(Plain-text document sources)
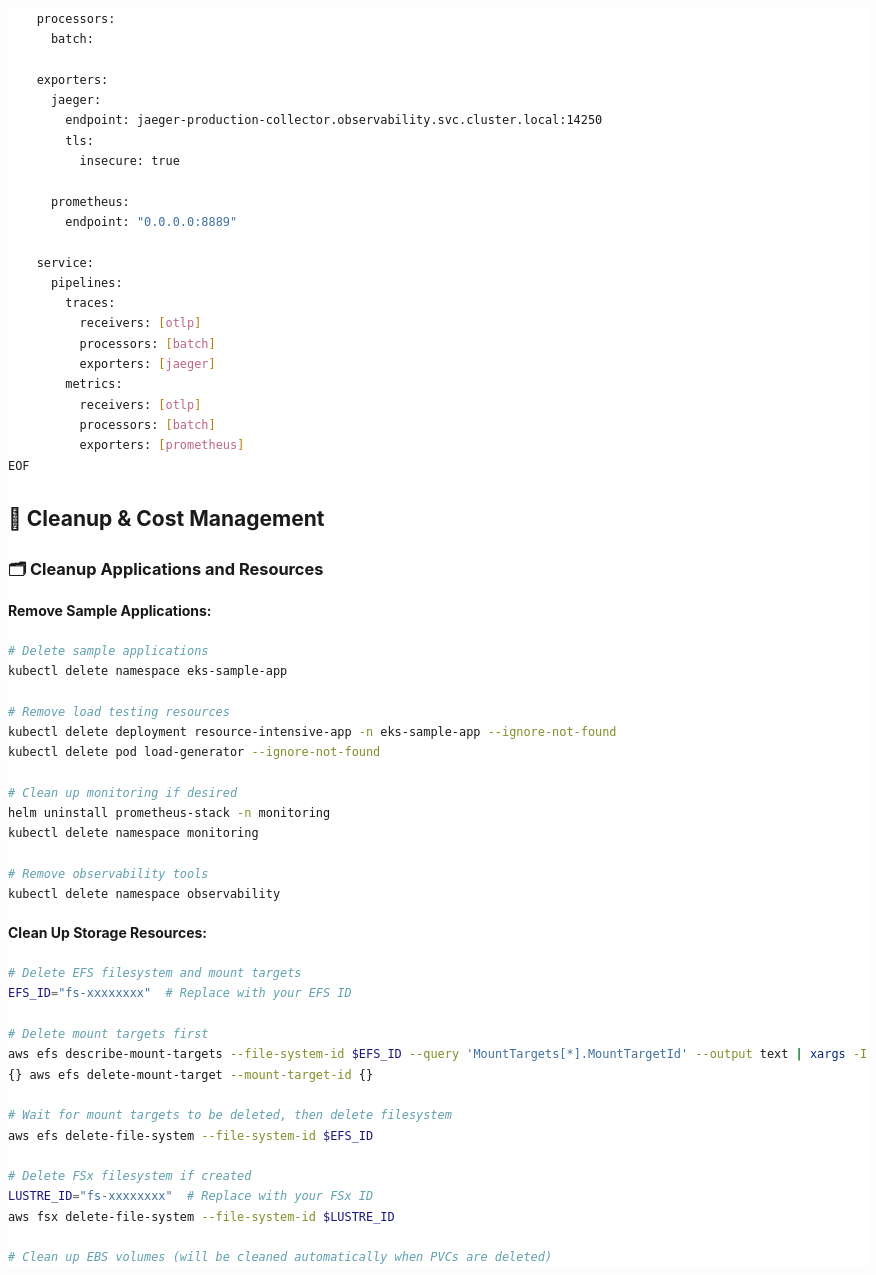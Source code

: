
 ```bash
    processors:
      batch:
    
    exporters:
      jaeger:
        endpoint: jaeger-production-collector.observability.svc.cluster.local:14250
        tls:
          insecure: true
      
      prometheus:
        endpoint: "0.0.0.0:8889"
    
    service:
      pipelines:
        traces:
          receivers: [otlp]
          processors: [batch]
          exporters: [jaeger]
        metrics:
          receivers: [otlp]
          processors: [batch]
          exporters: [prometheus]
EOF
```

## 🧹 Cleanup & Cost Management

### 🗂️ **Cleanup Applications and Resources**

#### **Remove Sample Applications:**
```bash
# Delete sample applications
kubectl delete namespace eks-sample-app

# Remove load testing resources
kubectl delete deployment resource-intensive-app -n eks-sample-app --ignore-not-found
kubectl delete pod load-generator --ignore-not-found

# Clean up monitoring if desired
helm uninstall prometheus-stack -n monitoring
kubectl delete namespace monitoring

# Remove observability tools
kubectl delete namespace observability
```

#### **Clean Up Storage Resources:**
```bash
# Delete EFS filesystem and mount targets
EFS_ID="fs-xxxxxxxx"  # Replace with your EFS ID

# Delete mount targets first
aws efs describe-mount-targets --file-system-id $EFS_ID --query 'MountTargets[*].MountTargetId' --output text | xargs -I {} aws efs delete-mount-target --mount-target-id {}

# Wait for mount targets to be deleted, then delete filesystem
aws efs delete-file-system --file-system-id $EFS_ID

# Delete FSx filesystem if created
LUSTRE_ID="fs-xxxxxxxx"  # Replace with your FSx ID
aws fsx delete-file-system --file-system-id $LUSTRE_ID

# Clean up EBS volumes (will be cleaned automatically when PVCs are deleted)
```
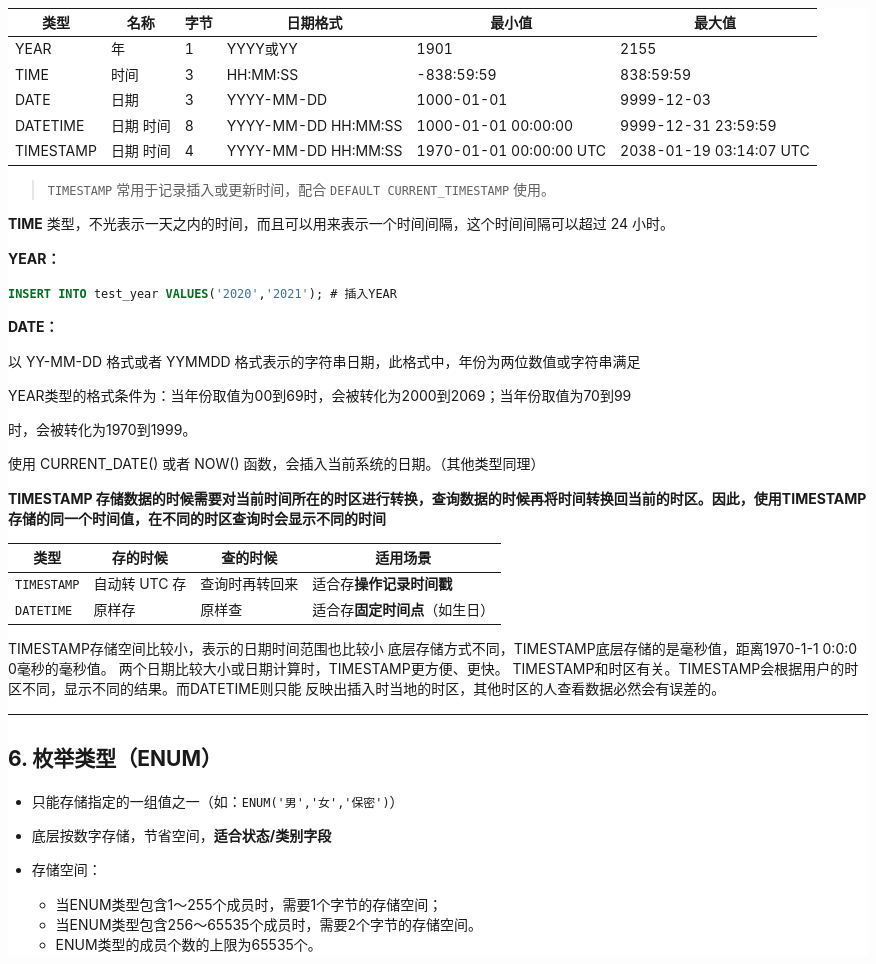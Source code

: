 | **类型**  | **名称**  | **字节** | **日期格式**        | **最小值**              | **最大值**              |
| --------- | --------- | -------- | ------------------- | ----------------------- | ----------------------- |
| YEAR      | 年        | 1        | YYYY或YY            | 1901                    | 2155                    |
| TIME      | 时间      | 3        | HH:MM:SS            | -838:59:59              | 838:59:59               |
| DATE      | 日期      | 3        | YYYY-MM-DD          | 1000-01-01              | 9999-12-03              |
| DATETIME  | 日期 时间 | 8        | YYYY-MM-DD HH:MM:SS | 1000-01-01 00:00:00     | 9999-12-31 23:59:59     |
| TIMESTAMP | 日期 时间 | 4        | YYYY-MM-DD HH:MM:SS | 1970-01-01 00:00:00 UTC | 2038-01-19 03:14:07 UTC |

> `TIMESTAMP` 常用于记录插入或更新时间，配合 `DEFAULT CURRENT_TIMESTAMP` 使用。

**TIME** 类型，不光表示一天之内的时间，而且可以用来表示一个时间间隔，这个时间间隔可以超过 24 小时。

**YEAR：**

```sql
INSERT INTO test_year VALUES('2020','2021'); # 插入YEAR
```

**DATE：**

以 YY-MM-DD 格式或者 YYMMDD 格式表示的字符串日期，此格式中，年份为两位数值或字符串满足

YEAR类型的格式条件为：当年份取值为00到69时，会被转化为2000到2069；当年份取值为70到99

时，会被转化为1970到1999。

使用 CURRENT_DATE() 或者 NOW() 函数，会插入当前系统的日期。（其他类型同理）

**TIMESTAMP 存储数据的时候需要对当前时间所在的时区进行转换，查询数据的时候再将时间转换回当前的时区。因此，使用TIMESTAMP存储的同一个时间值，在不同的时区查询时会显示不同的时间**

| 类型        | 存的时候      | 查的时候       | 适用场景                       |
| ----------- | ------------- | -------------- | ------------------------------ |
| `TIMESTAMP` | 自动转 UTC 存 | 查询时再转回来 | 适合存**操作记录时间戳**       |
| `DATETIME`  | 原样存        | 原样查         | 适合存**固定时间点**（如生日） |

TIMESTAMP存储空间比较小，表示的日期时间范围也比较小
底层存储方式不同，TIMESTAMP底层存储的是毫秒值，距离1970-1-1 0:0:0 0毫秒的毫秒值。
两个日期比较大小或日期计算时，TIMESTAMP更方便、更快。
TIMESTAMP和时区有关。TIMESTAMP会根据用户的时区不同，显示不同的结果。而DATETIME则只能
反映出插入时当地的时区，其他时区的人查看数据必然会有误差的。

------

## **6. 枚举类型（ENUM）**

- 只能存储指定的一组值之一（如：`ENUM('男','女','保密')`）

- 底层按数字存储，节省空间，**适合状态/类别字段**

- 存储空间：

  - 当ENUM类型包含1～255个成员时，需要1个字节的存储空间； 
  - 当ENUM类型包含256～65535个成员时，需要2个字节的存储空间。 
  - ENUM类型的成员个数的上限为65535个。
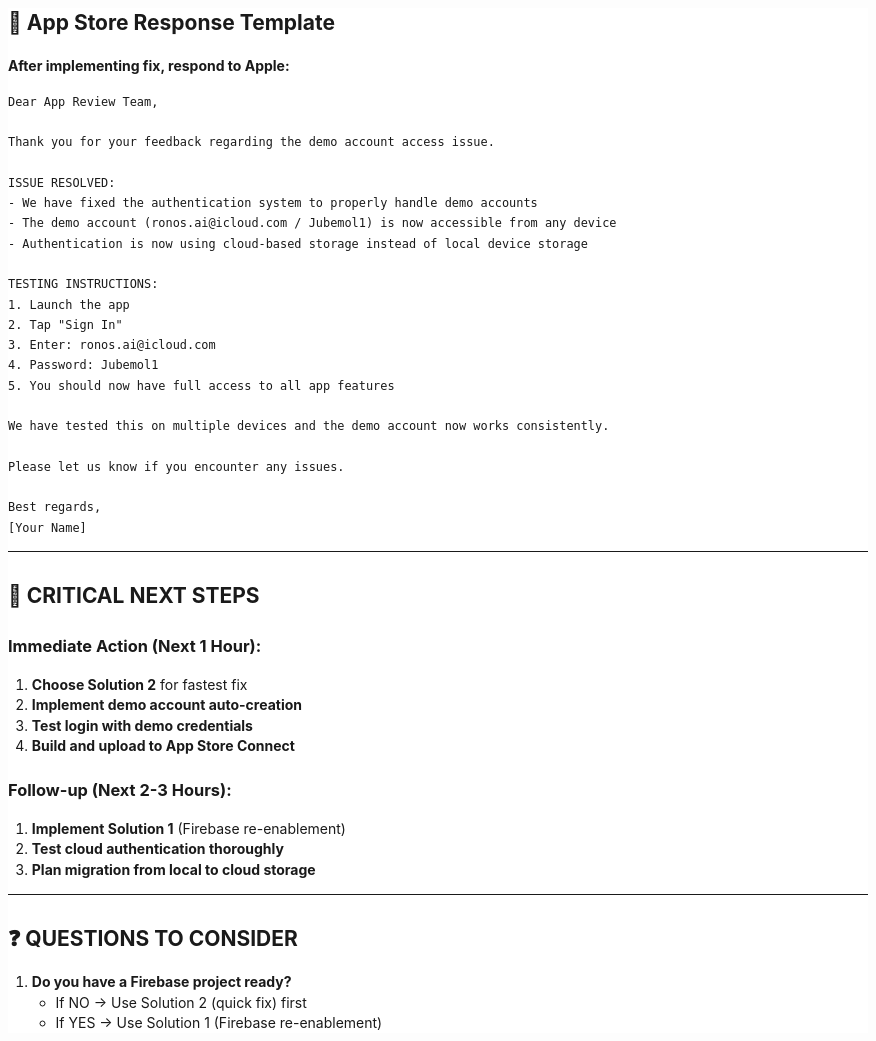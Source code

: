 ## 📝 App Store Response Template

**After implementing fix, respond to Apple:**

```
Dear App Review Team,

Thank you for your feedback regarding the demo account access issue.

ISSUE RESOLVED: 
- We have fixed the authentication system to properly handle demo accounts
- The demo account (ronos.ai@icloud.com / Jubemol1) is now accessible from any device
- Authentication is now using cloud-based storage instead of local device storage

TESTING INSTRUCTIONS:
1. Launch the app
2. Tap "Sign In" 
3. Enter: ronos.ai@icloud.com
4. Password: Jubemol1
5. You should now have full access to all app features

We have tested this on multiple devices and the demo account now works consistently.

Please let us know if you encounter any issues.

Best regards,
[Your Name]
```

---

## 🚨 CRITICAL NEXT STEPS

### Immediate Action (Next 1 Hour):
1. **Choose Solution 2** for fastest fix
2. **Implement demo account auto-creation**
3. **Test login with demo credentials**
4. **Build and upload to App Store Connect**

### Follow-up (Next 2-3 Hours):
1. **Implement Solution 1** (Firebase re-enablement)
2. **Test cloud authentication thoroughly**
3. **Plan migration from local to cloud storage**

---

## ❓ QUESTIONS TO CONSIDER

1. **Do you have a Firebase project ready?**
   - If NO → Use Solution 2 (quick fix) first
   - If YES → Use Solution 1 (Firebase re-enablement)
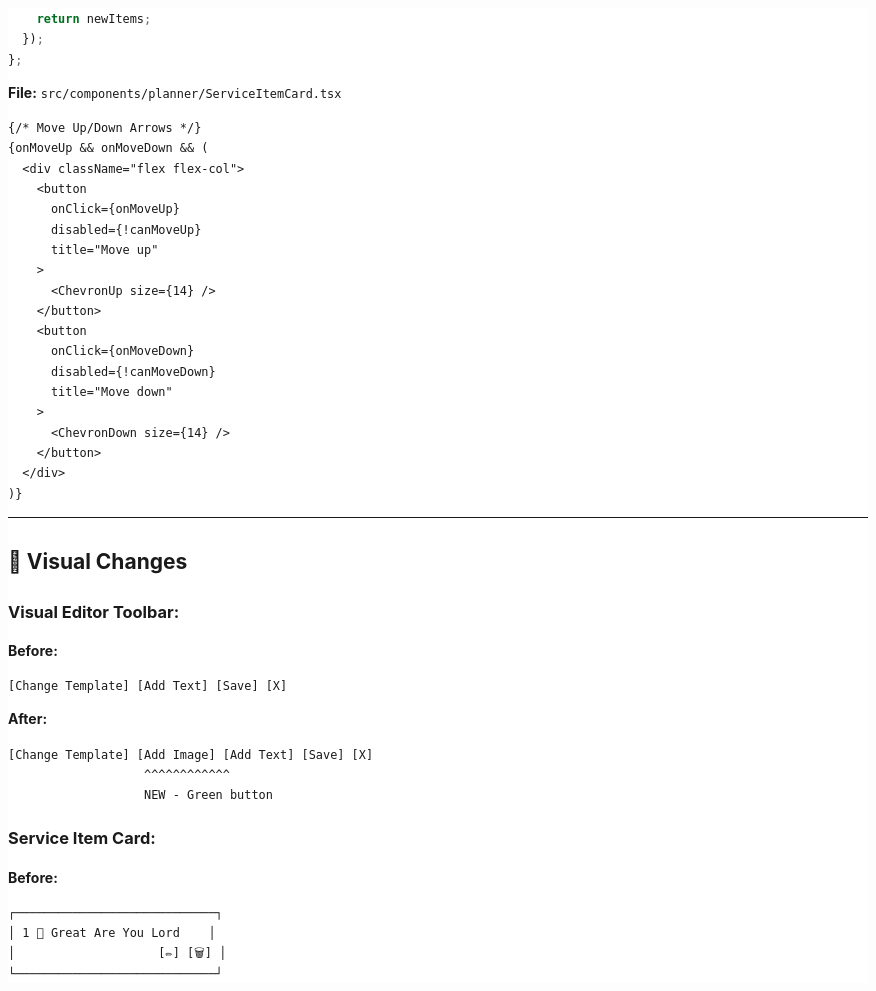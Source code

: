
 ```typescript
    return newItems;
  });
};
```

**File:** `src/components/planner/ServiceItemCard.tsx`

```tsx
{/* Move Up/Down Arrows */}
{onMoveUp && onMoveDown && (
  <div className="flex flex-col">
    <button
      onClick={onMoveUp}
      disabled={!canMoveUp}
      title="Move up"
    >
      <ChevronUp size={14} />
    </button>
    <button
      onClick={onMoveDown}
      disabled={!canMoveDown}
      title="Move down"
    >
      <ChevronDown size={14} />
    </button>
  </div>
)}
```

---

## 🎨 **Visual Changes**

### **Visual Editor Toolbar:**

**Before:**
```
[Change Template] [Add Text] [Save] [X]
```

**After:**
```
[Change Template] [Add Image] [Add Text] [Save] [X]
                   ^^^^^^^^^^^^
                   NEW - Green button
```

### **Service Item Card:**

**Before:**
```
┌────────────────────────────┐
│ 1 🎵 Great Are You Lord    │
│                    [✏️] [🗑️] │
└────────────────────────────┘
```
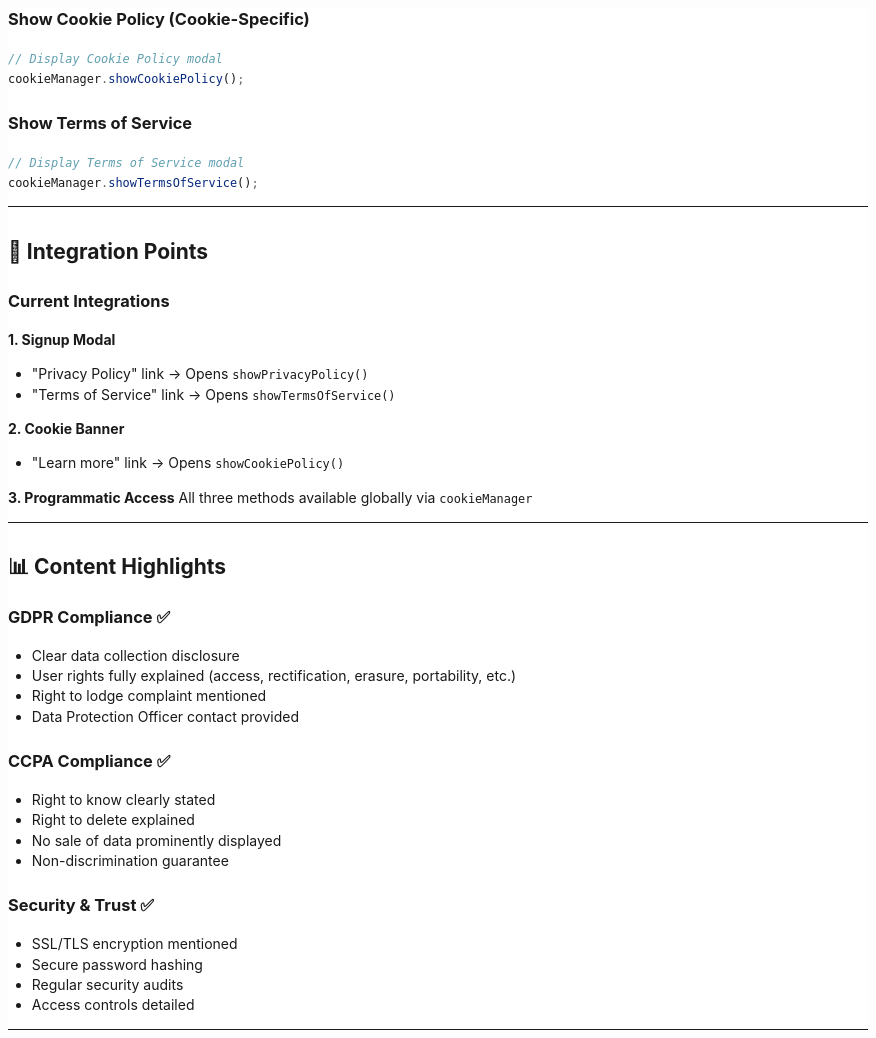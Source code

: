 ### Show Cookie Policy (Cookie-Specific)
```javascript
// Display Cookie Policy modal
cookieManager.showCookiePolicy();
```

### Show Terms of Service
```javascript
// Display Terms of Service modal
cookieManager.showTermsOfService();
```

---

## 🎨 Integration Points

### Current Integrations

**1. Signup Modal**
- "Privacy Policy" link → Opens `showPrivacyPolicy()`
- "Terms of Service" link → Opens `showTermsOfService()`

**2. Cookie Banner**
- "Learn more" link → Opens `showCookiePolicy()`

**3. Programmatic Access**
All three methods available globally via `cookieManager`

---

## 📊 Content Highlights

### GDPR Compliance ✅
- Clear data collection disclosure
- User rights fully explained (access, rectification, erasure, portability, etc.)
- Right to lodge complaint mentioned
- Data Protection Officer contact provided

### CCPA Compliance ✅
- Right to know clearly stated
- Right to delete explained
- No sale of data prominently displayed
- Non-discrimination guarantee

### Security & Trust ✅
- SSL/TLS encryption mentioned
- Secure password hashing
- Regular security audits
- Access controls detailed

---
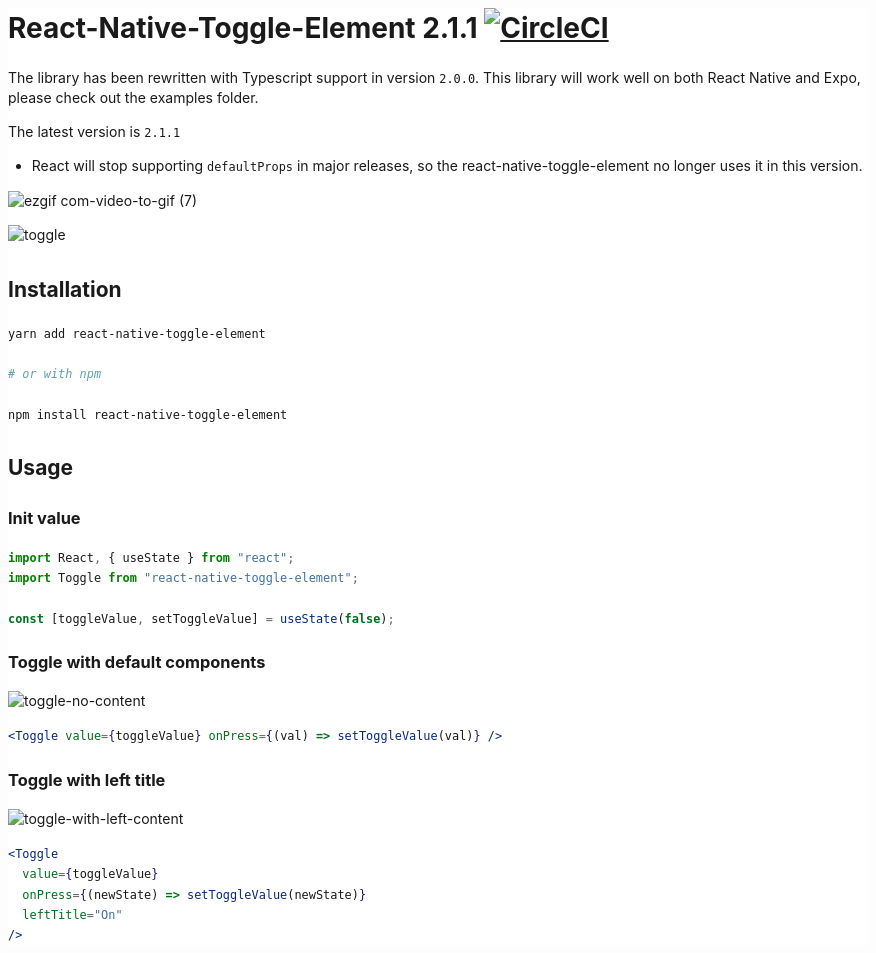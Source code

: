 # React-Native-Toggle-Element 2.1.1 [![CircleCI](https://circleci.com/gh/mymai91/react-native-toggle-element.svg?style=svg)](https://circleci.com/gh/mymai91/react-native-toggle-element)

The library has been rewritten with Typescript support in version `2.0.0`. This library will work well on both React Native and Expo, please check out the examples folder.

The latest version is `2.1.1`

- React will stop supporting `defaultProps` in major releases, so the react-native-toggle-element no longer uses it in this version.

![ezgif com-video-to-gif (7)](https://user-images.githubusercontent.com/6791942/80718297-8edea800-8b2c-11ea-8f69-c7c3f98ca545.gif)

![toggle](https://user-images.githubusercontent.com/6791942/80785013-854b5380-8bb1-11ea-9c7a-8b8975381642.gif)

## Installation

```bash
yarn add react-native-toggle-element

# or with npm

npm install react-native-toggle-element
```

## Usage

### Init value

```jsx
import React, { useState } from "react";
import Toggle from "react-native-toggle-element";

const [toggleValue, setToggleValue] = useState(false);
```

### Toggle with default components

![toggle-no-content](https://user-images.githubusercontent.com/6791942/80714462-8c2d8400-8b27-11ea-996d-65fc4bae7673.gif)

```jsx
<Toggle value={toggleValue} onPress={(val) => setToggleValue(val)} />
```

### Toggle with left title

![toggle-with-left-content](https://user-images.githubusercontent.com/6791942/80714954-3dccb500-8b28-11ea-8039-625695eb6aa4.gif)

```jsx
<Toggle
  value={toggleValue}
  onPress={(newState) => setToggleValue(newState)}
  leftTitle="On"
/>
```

### Description of the task
Above are some entries; copy exactly the lines from the line with "3. **Test login with demo credentials**" through the line with "## 🎨 **Visual Changes**", both included, but none of the pictures.

### Exercise response
3. **Test login with demo credentials**
4. **Build and upload to App Store Connect**

### Follow-up (Next 2-3 Hours):
1. **Implement Solution 1** (Firebase re-enablement)
2. **Test cloud authentication thoroughly**
3. **Plan migration from local to cloud storage**

---

## ❓ QUESTIONS TO CONSIDER

1. **Do you have a Firebase project ready?**
   - If NO → Use Solution 2 (quick fix) first
   - If YES → Use Solution 1 (Firebase re-enablement)
Source code

:
 ```typescript
    return newItems;
  });
};
```

**File:** `src/components/planner/ServiceItemCard.tsx`

```tsx
{/* Move Up/Down Arrows */}
{onMoveUp && onMoveDown && (
  <div className="flex flex-col">
    <button
      onClick={onMoveUp}
      disabled={!canMoveUp}
      title="Move up"
    >
      <ChevronUp size={14} />
    </button>
    <button
      onClick={onMoveDown}
      disabled={!canMoveDown}
      title="Move down"
    >
      <ChevronDown size={14} />
    </button>
  </div>
)}
```

---

## 🎨 **Visual Changes**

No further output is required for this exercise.